Стрижи сверлили плотный душноватый воздух, и было в нем как-то неспокойно от крика спорящих, от быстрого, суетливого стрижиного лёта.
Нашумевшись, мужики стали расходиться по домам. В светлых июньских сумерках Ефим с Алексаном остались на бревнах одни. Когда затихли шаги и голоса мужиков, Алексан заговорил первым:
– Община, как ни мудри, распадается! Это – ясно! Земли мало, податей всяких много… Постоянная необходимость ломовым трудом добывать себе кусок хлеба не дает крестьянину оглядеться, прийти в себя, он ожесточен, весь принцип его жизни – лишь бы выжить!.. – Он усмехнулся: – Вон он, Костюня-то, как все истолковывает: «Господь сказал Адаму: «В поте лица будешь есть хлеб свой!..» Мол, тут – весь закон нашей жизни!..
– Да ведь это никакой не закон, а наказание! – перебил его Ефим. – А закон-то истинный для человека другой: ему дано благословение на духовную жизнь, она – цель!.. Все должно быть в гармонии: жизнь в трудах и духовная жизнь! Нельзя только одно признавать, как самое истинное… Наш вот ломовизм, на который я тут насмотрелся за эту весну, никак нельзя признать за жизнь…
– Это любую каторгу можно тогда признать, как самую правильную жизнь!.. – кивнул Алексан.
– Вот именно!..
– Мне бы хоть немного земли в одном месте, тут бы я показал на практике, своим хозяйствованием!..
– Эх, Алексан! Создать бы хоть какой-то образец иной жизни вот тут, у нас в Шаблове! Чтоб видели, как надо человеку жить на земле! Чтоб труд был в союзе с искусством, с духовной жизнью!.. Вот тогда будет жизнь!..
– Да, Ефим, да… Можно ее совсем иначе наладить!.. Я говорю, какие сады можно тут развести! Это, только мы привыкли думать, что у нас суровый север, а вон возьми хотя бы парк при Чижовском училище: там спокойно растут тебе всякие гости-иноземцы: виргинская черемуха, персидская сирень, барбарис, лапчатка, ясень, боярышник, орешник-лещина, кедры сибирские… А вон в самом Кологриве на участке ученого лесовода Чистякова, чего только нет: у него кедры плодоносят, сибирская яблоня превосходно себя чувствует!.. А в саду Юдина какие прекрасные ели Энгельмана растут! Целая группа! Туя-негниючка, жизненное дерево!.. Или взять сад Лебедева: там и облепиха, и терн, и акация южная, и спирея…
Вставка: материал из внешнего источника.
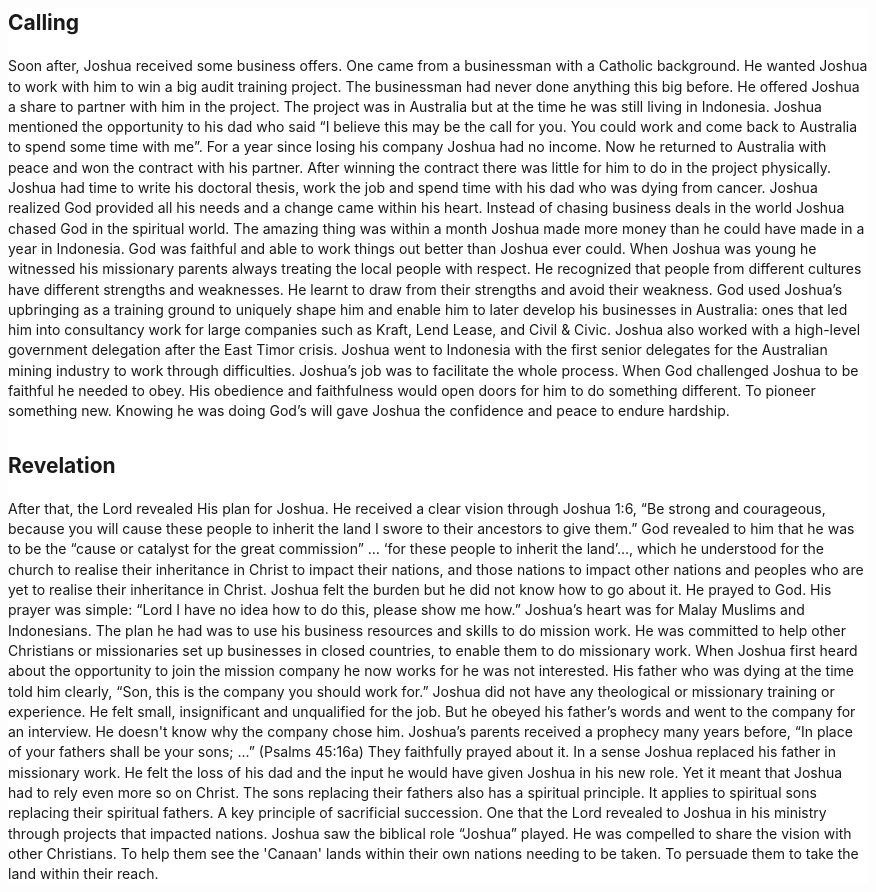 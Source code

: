 ## Calling
Soon after, Joshua received some business offers. One came from a businessman with a Catholic background. He wanted Joshua to work with him to win a big audit training project. The businessman had never done anything this big before. He offered Joshua a share to partner with him in the project. The project was in Australia but at the time he was still living in Indonesia.
Joshua mentioned the opportunity to his dad who said “I believe this may be the call for you. You could work and come back to Australia to spend some time with me”. For a year since losing his company Joshua had no income. Now he returned to Australia with peace and won the contract with his partner. After winning the contract there was little for him to do in the project physically. Joshua had time to write his doctoral thesis, work the job and spend time with his dad who was dying from cancer. Joshua realized God provided all his needs and a change came within his heart. Instead of chasing business deals in the world Joshua chased God in the spiritual world. The amazing thing was within a month Joshua made more money than he could have made in a year in Indonesia. God was faithful and able to work things out better than Joshua ever could.
When Joshua was young he witnessed his missionary parents always treating the local people with respect. He recognized that people from different cultures have different strengths and weaknesses. He learnt to draw from their strengths and avoid their weakness. God used Joshua’s upbringing as a training ground to uniquely shape him and enable him to later develop his businesses in Australia: ones that led him into consultancy work for large companies such as Kraft, Lend Lease, and Civil & Civic. Joshua also worked with a high-level government delegation after the East Timor crisis. Joshua went to Indonesia with the first senior delegates for the Australian mining industry to work through difficulties. Joshua’s job was to facilitate the whole process.
When God challenged Joshua to be faithful he needed to obey. His obedience and faithfulness would open doors for him to do something different. To pioneer something new. Knowing he was doing God’s will gave Joshua the confidence and peace to endure hardship.

## Revelation
After that, the Lord revealed His plan for Joshua. He received a clear vision through Joshua 1:6, “Be strong and courageous, because you will cause these people to inherit the land I swore to their ancestors to give them.” God revealed to him that he was to be the “cause or catalyst for the great commission” … ‘for these people to inherit the land’…, which he understood for the church to realise their inheritance in Christ to impact their nations, and those nations to impact other nations and peoples who are yet to realise their inheritance in Christ. Joshua felt the burden but he did not know how to go about it. He prayed to God. His prayer was simple: “Lord I have no idea how to do this, please show me how.” 
Joshua’s heart was for Malay Muslims and Indonesians. The plan he had was to use his business resources and skills to do mission work. He was committed to help other Christians or missionaries set up businesses in closed countries, to enable them to do missionary work. 
When Joshua first heard about the opportunity to join the mission company he now works for he was not interested. His father who was dying at the time told him clearly, “Son, this is the company you should work for.” Joshua did not have any theological or missionary training or experience. He felt small, insignificant and unqualified for the job. But he obeyed his father’s words and went to the company for an interview. He doesn't know why the company chose him.
Joshua’s parents received a prophecy many years before, “In place of your fathers shall be your sons; ...” (Psalms 45:16a) They faithfully prayed about it. In a sense Joshua replaced his father in missionary work. He felt the loss of his dad and the input he would have given Joshua in his new role. Yet it meant that Joshua had to rely even more so on Christ. The sons replacing their fathers also has a spiritual principle. It applies to spiritual sons replacing their spiritual fathers. A key principle of sacrificial succession. One that the Lord revealed to Joshua in his ministry through projects that impacted nations.
Joshua saw the biblical role “Joshua” played. He was compelled to share the vision with other Christians. To help them see the 'Canaan' lands within their own nations needing to be taken. To persuade them to take the land within their reach.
Вот так раздумаешься: иначе можно построить всю жизнь! Удивительные сады развести, удивительные дома построить, тут ты прав… Только от этого «можно» до дела – столько!..
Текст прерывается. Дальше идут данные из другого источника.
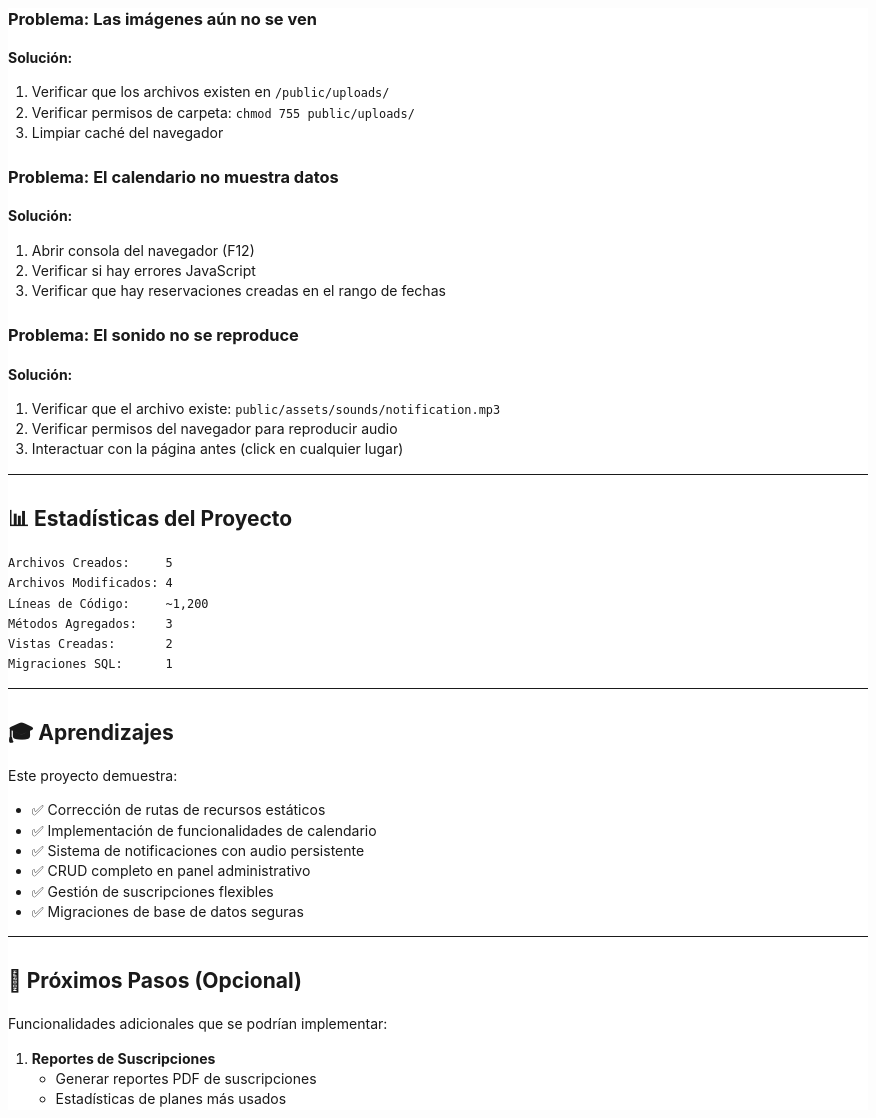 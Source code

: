 ### Problema: Las imágenes aún no se ven
**Solución:**
1. Verificar que los archivos existen en `/public/uploads/`
2. Verificar permisos de carpeta: `chmod 755 public/uploads/`
3. Limpiar caché del navegador

### Problema: El calendario no muestra datos
**Solución:**
1. Abrir consola del navegador (F12)
2. Verificar si hay errores JavaScript
3. Verificar que hay reservaciones creadas en el rango de fechas

### Problema: El sonido no se reproduce
**Solución:**
1. Verificar que el archivo existe: `public/assets/sounds/notification.mp3`
2. Verificar permisos del navegador para reproducir audio
3. Interactuar con la página antes (click en cualquier lugar)

---

## 📊 Estadísticas del Proyecto

```
Archivos Creados:     5
Archivos Modificados: 4
Líneas de Código:     ~1,200
Métodos Agregados:    3
Vistas Creadas:       2
Migraciones SQL:      1
```

---

## 🎓 Aprendizajes

Este proyecto demuestra:
- ✅ Corrección de rutas de recursos estáticos
- ✅ Implementación de funcionalidades de calendario
- ✅ Sistema de notificaciones con audio persistente
- ✅ CRUD completo en panel administrativo
- ✅ Gestión de suscripciones flexibles
- ✅ Migraciones de base de datos seguras

---

## 🔄 Próximos Pasos (Opcional)

Funcionalidades adicionales que se podrían implementar:

1. **Reportes de Suscripciones**
   - Generar reportes PDF de suscripciones
   - Estadísticas de planes más usados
Ефим только тяжко вздохнул.
До петухов потом он просидел у себя в комнатушке при зажженной лампе, вновь взбудораженный разговором с Алексаном. Задумался Ефим, глядя на огонь лампы-семилинейки… Что происходит?.. Сам он так себя чувствует, будто уже давно-давно его жизнь течет гораздо быстрее этой медленной человеческой истории… Он – уже где-то впереди, а жизнь одергивает, одергивает его сзади…
18
Летнее время. Сев позади, и пахота под черные пары уже отошла. Перед сенокосом у деревни выкроилось несколько спокойных дней. К этой поре отцвели ландыши и купавки, зацвели на лугах, в пойме Унжи, лютики, гравилат, кусты шиповника… Солнце поднимается высоко, земля курится, исходит струйками, пчелы гудят в деревне вокруг цветущих лип. Лето еще молодое, буйно-зеленое. Ефим ходит по округе, и будто теплые струи проникли в него и заставляют трепетать всего, и слова какие-то легкие, разымчивые переполняют ум и просятся с губ, и наклоняется он вдруг над цветком для короткой беседы. Во все вслушивается и вглядывается Ефим, все вольно и свободно входит в него. Он опять вырвался, пусть и не надолго, из хода здешней жизни, отошел от всего. Дни его снова проходят в комнатушке, за работой, он пишет и рисует, лепит и сочиняет стихи… А в конце каждого дня отправляется в лес… Давно он не ощущал так лета…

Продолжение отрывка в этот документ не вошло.